Figure 8. Highlighting or selecting nodes via their overlay. The Highlight menu in the Overlay tools has been renamed to “Highlight or Select” because you now have the choice to either highlight or to select nodes meeting your criteria. Highlighting means coloring the borders of the nodes purple (the “Outline” option in the menu at the bottom right of the window) or filling them with a dark blue color (the “Fill” option in the menu at the bottom right of the window). Selecting means coloring their borders blue (using the “Select” option in the menu at the bottom right of the window) to put them in a state where you can do further actions on them, for example deleting them or moving them around on the pathway canvas as a group. In the example above, nodes with no values in the overlaid dataset (i.e. white colored nodes) are selected as a group.Figure 9. Highlighting or selecting nodes via their connectivity. The new Node Connectivity filter is used to select nodes via how connected they are to other nodes on the network or pathway. As shown above, nodes connected to >6 other nodes were selected. This resulted in the 3 most highly connected nodes (“hubs”) being selected.Figure 10. Trimming nodes via their connectivity. The Node Connectivity filter is also available in Trim and Keep in the Build menu. In this example, the Node Connectivity filter is used in the Trim tool to remove all unconnected nodes.

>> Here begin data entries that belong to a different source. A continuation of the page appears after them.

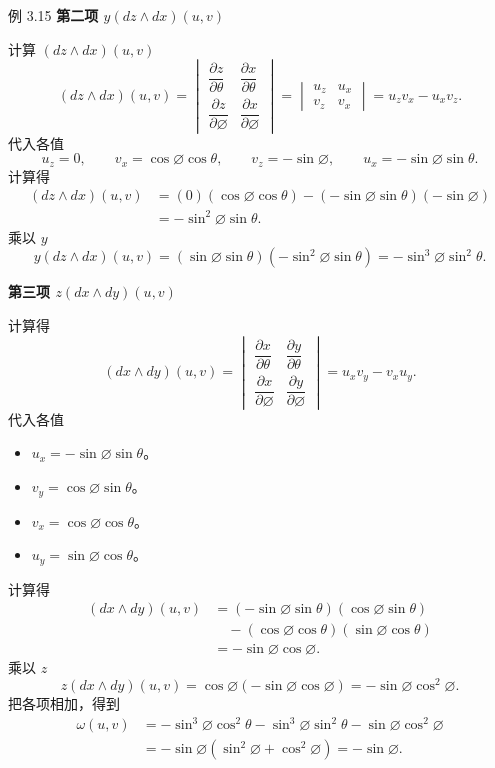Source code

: \begin{statement}{例 3.15}{}
\noindent\textbf{第二项 $y(dz\wedge dx)(u,v)$}\par
计算 $(dz\wedge dx)(u,v)$
\[
  (dz\wedge dx)(u,v)
  =\begin{vmatrix}
    \dfrac{\partial z}{\partial\theta}&\dfrac{\partial x}{\partial\theta}\\[5pt]
    \dfrac{\partial z}{\partial\varnothing}&\dfrac{\partial x}{\partial\varnothing}
   \end{vmatrix}
  =\begin{vmatrix}u_z&u_x\\v_z&v_x\end{vmatrix}
  =u_zv_x-u_xv_z.
\]
代入各值
\[
  u_z=0,\qquad v_x=\cos\varnothing\cos\theta,\qquad
  v_z=-\sin\varnothing,\qquad u_x=-\sin\varnothing\sin\theta.
\]
计算得
\begin{align*}
  (dz\wedge dx)(u,v)&=(0)(\cos\varnothing\cos\theta)
    -(-\sin\varnothing\sin\theta)(-\sin\varnothing)\\
    &=-\sin^2\varnothing\sin\theta.
\end{align*}
乘以 $y$
\[
  y(dz\wedge dx)(u,v)=(\sin\varnothing\sin\theta)(-\sin^2\varnothing\sin\theta)
    =-\sin^3\varnothing\sin^2\theta.
\]

\noindent\textbf{第三项 $z(dx\wedge dy)(u,v)$}\par
计算得
\[
  (dx\wedge dy)(u,v)
  =\begin{vmatrix}
    \dfrac{\partial x}{\partial\theta}&\dfrac{\partial y}{\partial\theta}\\[5pt]
    \dfrac{\partial x}{\partial\varnothing}&\dfrac{\partial y}{\partial\varnothing}
   \end{vmatrix}
  =u_xv_y-v_xu_y.
\]
代入各值
\begin{itemize}
\item $u_x=-\sin\varnothing\sin\theta$。
\item $v_y=\cos\varnothing\sin\theta$。
\item $v_x=\cos\varnothing\cos\theta$。
\item $u_y=\sin\varnothing\cos\theta$。
\end{itemize}
计算得
\begin{align*}
  (dx\wedge dy)(u,v)&=(-\sin\varnothing\sin\theta)(\cos\varnothing\sin\theta)\\
    &\quad-(\cos\varnothing\cos\theta)(\sin\varnothing\cos\theta)\\
    &=-\sin\varnothing\cos\varnothing.
\end{align*}
乘以 $z$
\[
  z(dx\wedge dy)(u,v)=\cos\varnothing(-\sin\varnothing\cos\varnothing)
  =-\sin\varnothing\cos^2\varnothing.
\]
把各项相加，得到
\begin{align*}
  \omega(u,v)&=-\sin^3\varnothing\cos^2\theta
    -\sin^3\varnothing\sin^2\theta-\sin\varnothing\cos^2\varnothing\\
    &=-\sin\varnothing(\sin^2\varnothing+\cos^2\varnothing)=-\sin\varnothing.
\end{align*}


\end{statement}
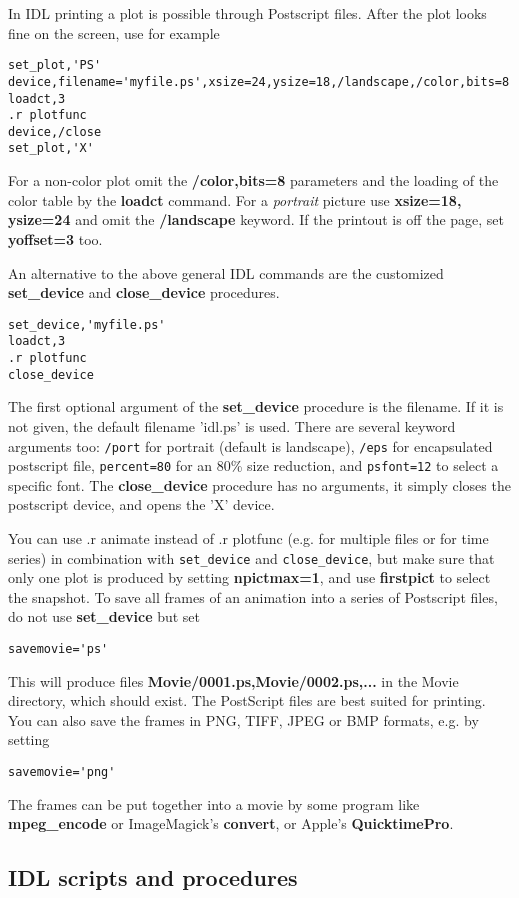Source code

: In IDL printing a plot is possible through Postscript files.
After the plot looks fine on the screen, use for example
\begin{verbatim}
set_plot,'PS'
device,filename='myfile.ps',xsize=24,ysize=18,/landscape,/color,bits=8
loadct,3
.r plotfunc
device,/close
set_plot,'X'
\end{verbatim}
For a non-color plot omit the {\bf /color,bits=8} parameters and the 
loading of the color table by the {\bf loadct} command. For a {\it portrait}
picture use {\bf xsize=18, ysize=24} and omit the {\bf /landscape} keyword.
If the printout is off the page, set {\bf yoffset=3} too.

An alternative to the above general IDL commands are  
the customized {\bf set\_device} and {\bf close\_device} procedures.
\begin{verbatim}
set_device,'myfile.ps'
loadct,3
.r plotfunc
close_device
\end{verbatim}
The first optional argument of the {\bf set\_device} procedure is the filename.
If it is not given, the default filename 'idl.ps' is used.
There are several keyword arguments too: {\tt /port} for
portrait (default is landscape), {\tt /eps} for encapsulated postscript
file, {\tt percent=80} for an 80\% size reduction, and {\tt psfont=12}
to select a specific font. The {\bf close\_device} procedure
has no arguments, it simply closes the postscript device, and opens the
'X' device.

You can use .r animate instead of .r plotfunc (e.g. for multiple files or 
for time series) in combination with {\tt set\_device} and 
{\tt close\_device}, but make sure that only one plot is produced by setting
{\bf npictmax=1}, and use {\bf firstpict} to select the snapshot.
To save all frames of an animation into a series of Postscript files, 
do not use {\bf set\_device} but set
\begin{verbatim}
savemovie='ps'
\end{verbatim}
This will produce files {\bf Movie/0001.ps,Movie/0002.ps,...} 
in the Movie directory, which should exist. The PostScript files 
are best suited for printing.
You can also save the frames in PNG, TIFF, JPEG or BMP formats, e.g.
by setting 
\begin{verbatim}
savemovie='png'
\end{verbatim}
The frames can be put together into a movie by some program like
{\bf mpeg\_encode} or ImageMagick's {\bf convert}, or 
Apple's {\bf QuicktimePro}. 

\subsection{IDL scripts and procedures \label{s-idl-script}}

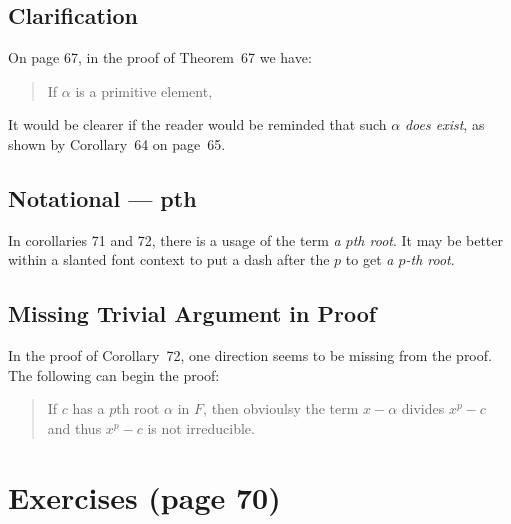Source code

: \subsection{Clarification}

On page 67, in the proof  of Theorem~67 we have:
\begin{quotation}
If \(\alpha\) is a primitive element,
\end{quotation}
It would be clearer if the reader would be reminded  that such \(\alpha\)
\emph{does exist}, as shown by Corollary~64 on page~65.

\subsection{Notational --- pth}

In corollaries 71 and 72, there is a usage of the term
\textsl{a $p$th root}. It may be better within a slanted font context
to put a dash after the $p$ to get \textsl{a $p$-th root}.

\subsection{Missing Trivial Argument in Proof}

In the proof of Corollary~72, one direction seems to be missing
from the proof. The following can begin the proof:

\begin{quotation}
If $c$ has a $p$th root \(\alpha\) in $F$, then obvioulsy the term
\(x-\alpha\)
divides \(x^p-c\) and thus
\(x^p-c\)
is not irreducible.
\end{quotation}

\section{Exercises (page 70)}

Exert more control over your Core Analysis with separate up and down cutoffs.
Separate up and down cutoffs must now be entered (rather than a single absolute value) for directional measurement types such as fold change or log ratio. This gives you more control over the makeup of the set of molecules that IPA analyzes from your dataset, as compared to using a single absolute cutoff. Figure 11 below shows an example of this.
Figure 11. Set separate up and down cutoffs for Core Analysis. Now when setting up a Core Analysis, when you use a cutoff for a directional measurement (those with both positive and negative values like fold change or log ratio), you must enter a separate value for a negative and positive cutoff. As shown above in this example, a cutoff of -1.5 and 3 is used for Expr Fold Change for down and up, respectively. This means that genes with expression fold changes >-1.5 and <3 will not be used in the analysis. Notice that the counts of “down genes” vs. “up genes” that survive the cutoffs are displayed next to the recalculate button and indicated in the image above with red arrows.